Sep. 11, 2010
I come back to the cottage in
Santa Monica Canyon where
Andrée and I were poor and
Happy together. Sometimes we
Were hungry and stole vegetables
From the neighbors' gardens.
Sometimes we went out and gathered
Cigarette butts by flashlight.
But we went swimming every day,
All year round. We had a dog
Called Proclus, a vast yellow
Mongrel, and a white cat named
Cyprian. We had our first
Joint art show, and they began
To publish my poems in Paris.
We worked under the low umbrella
Of the acacia in the dooryard.
Now I get out of the car
And stand before the house in the dusk.
The acacia blossoms powder the walk
With little pills of gold wool.
The odor is drowsy and thick
In the early evening.
The tree has grown twice as high
As the roof. Inside, an old man
And woman sit in the lamplight.
I go back and drive away
To Malibu Beach and sit
With a grey-haired childhood friend and
Watch the full moon rise over the
Long rollers wrinkling the dark bay.
It's the 81st birthday of Pulitzer Prize-winning political journalist David Broder, (books by this author) born in Chicago Heights, Illinois (1929). He's known as the "Dean" of the Washington Press Corps. Currently, he's the White House correspondent for The Washington Post, and he also writes a twice-a-week column for the paper that appears on Thursdays and Sundays. He's a regular guest on television talk shows and public radio shows, and since his first time on it almost 50 years ago, has appeared on NBC's Meet the Press more than 400 times.

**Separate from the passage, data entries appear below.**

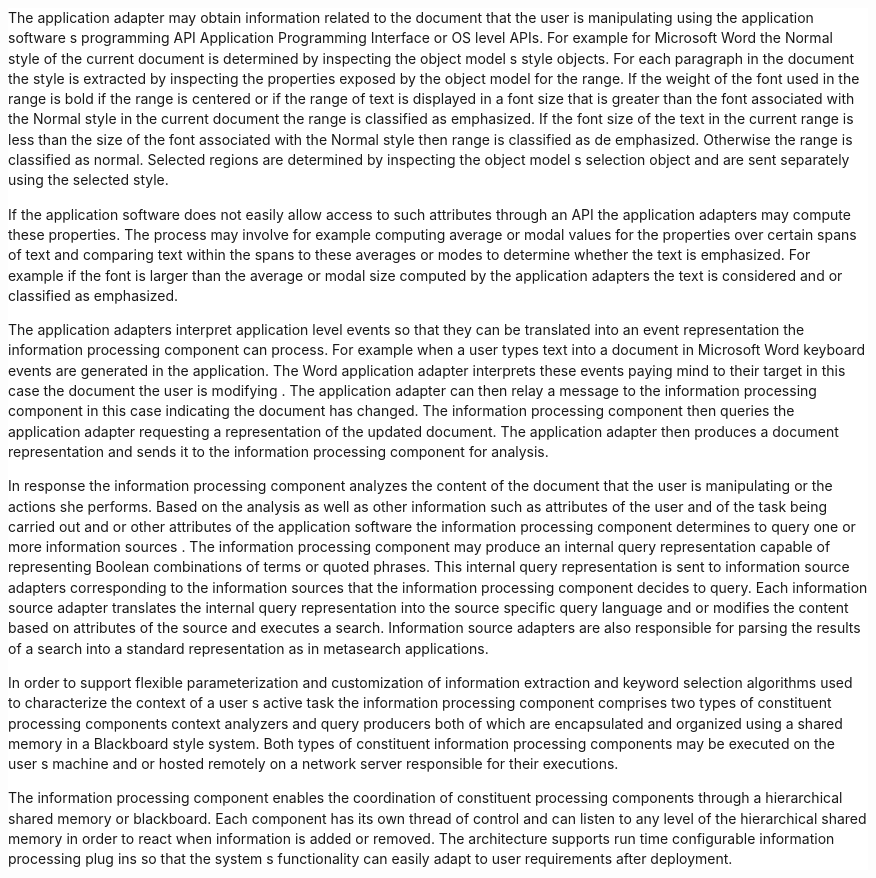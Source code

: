 The application adapter may obtain information related to the document that the user is manipulating using the application software s programming API Application Programming Interface or OS level APIs. For example for Microsoft Word the Normal style of the current document is determined by inspecting the object model s style objects. For each paragraph in the document the style is extracted by inspecting the properties exposed by the object model for the range. If the weight of the font used in the range is bold if the range is centered or if the range of text is displayed in a font size that is greater than the font associated with the Normal style in the current document the range is classified as emphasized. If the font size of the text in the current range is less than the size of the font associated with the Normal style then range is classified as de emphasized. Otherwise the range is classified as normal. Selected regions are determined by inspecting the object model s selection object and are sent separately using the selected style.

If the application software does not easily allow access to such attributes through an API the application adapters may compute these properties. The process may involve for example computing average or modal values for the properties over certain spans of text and comparing text within the spans to these averages or modes to determine whether the text is emphasized. For example if the font is larger than the average or modal size computed by the application adapters the text is considered and or classified as emphasized.

The application adapters interpret application level events so that they can be translated into an event representation the information processing component can process. For example when a user types text into a document in Microsoft Word keyboard events are generated in the application. The Word application adapter interprets these events paying mind to their target in this case the document the user is modifying . The application adapter can then relay a message to the information processing component in this case indicating the document has changed. The information processing component then queries the application adapter requesting a representation of the updated document. The application adapter then produces a document representation and sends it to the information processing component for analysis.

In response the information processing component analyzes the content of the document that the user is manipulating or the actions she performs. Based on the analysis as well as other information such as attributes of the user and of the task being carried out and or other attributes of the application software the information processing component determines to query one or more information sources . The information processing component may produce an internal query representation capable of representing Boolean combinations of terms or quoted phrases. This internal query representation is sent to information source adapters corresponding to the information sources that the information processing component decides to query. Each information source adapter translates the internal query representation into the source specific query language and or modifies the content based on attributes of the source and executes a search. Information source adapters are also responsible for parsing the results of a search into a standard representation as in metasearch applications.

In order to support flexible parameterization and customization of information extraction and keyword selection algorithms used to characterize the context of a user s active task the information processing component comprises two types of constituent processing components context analyzers and query producers both of which are encapsulated and organized using a shared memory in a Blackboard style system. Both types of constituent information processing components may be executed on the user s machine and or hosted remotely on a network server responsible for their executions.

The information processing component enables the coordination of constituent processing components through a hierarchical shared memory or blackboard. Each component has its own thread of control and can listen to any level of the hierarchical shared memory in order to react when information is added or removed. The architecture supports run time configurable information processing plug ins so that the system s functionality can easily adapt to user requirements after deployment.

It's the birthday of short-story writer O. Henry, (books by this author) born William Sidney Porter in Greensboro, North Carolina, on this day in 1862. He penned the witty, surprise-ending short stories "The Gift of the Magi," "The Ransom of Red Chief," "A Retrieved Reformation," and "The Cop and the Anthem."
He worked at his uncle's drugstore, becoming a licensed pharmacist when he was 19, and before he turned 20 he'd headed west to Texas, where he spent time on a ranch as a shepherd, domestic servant, and baby-sitter.
He moved to Austin, Texas, worked as a pharmacist, and played guitars on street corners around the city. He eloped with a tuberculosis-infected, rich and beautiful teenage girl whom he'd fallen in love with.
Later, he got a good-paying job as a bank teller so that he could support his wife and young daughter. But he was not a good bookkeeper, and he was fired for embezzlement. He took to writing full time.
The feds did an audit of the bank he'd been working at, and when they found a bunch of discrepancies, they decided to indict him on federal embezzlement charges. His wife's dad posted bail for him, but instead of sticking around for trial, O. Henry fled to New Orleans and then to Honduras, where he stayed for months. But when he found out that his beloved wife was on the verge of dying from her tuberculosis, he came back to Texas and turned himself in. Soon after, his wife died. He stood trial, was convicted of embezzlement, and was sent away to a federal penitentiary in Ohio.
He wrote short stories there, and he came up with the pseudonym O. Henry. Magazine editors were clueless that the stories they published were written by an inmate locked up in a federal penitentiary.
He got out of jail and wrote fast and furiously, about 400 short stories in those years following his release. He became famous, and an alcoholic, and he died less than a decade after getting out of jail, at the age of 47, from liver disease.
In 1909, the year before he died, he conducted an "autobiographical interview" of himself for The New York Times. It appeared under the title: "'O. HENRY' ON HIMSELF, LIFE, AND OTHER THINGS; For the First Time the Author of 'The Four Million' Tells a Bit of the 'Story of My Life.'"
"What advice would you give to young writers?"
"I'll give you the whole secret of short-story writing. Here it is. Rule I: Write stories that please yourself. There is no Rule II."
Asked by himself about writer's block, O. Henry answered:
"Yes, I get dry spells. Sometimes I can't turn out a thing for three months. When one of those spells comes on I quit trying to work and go out and see something of life. You can't write a story that's got any life in it by sitting at a writing table and thinking. You've got to get out into the streets, into the crowds, talk with people, and feel the rush and throb of real life — that's the stimulant for a story writer."
O. Henry said: "People say I know New York well. Just change Twenty-third Street in one of my New York stories to Main Street, rub out the Flatiron Building, and put in the Town Hall and the story will fit just as truly in any up-State town. At least, I hope this can be said of my stories. So long as a story is true to human nature all you need do is change the local color to make it fit in any town North, East, South, or West. If you have the right kind of an eye — the kind that can disregard high hats, cutaway coats, and trolley cars — you can see all the characters in the Arabian Nights parading up and down Broadway at midday."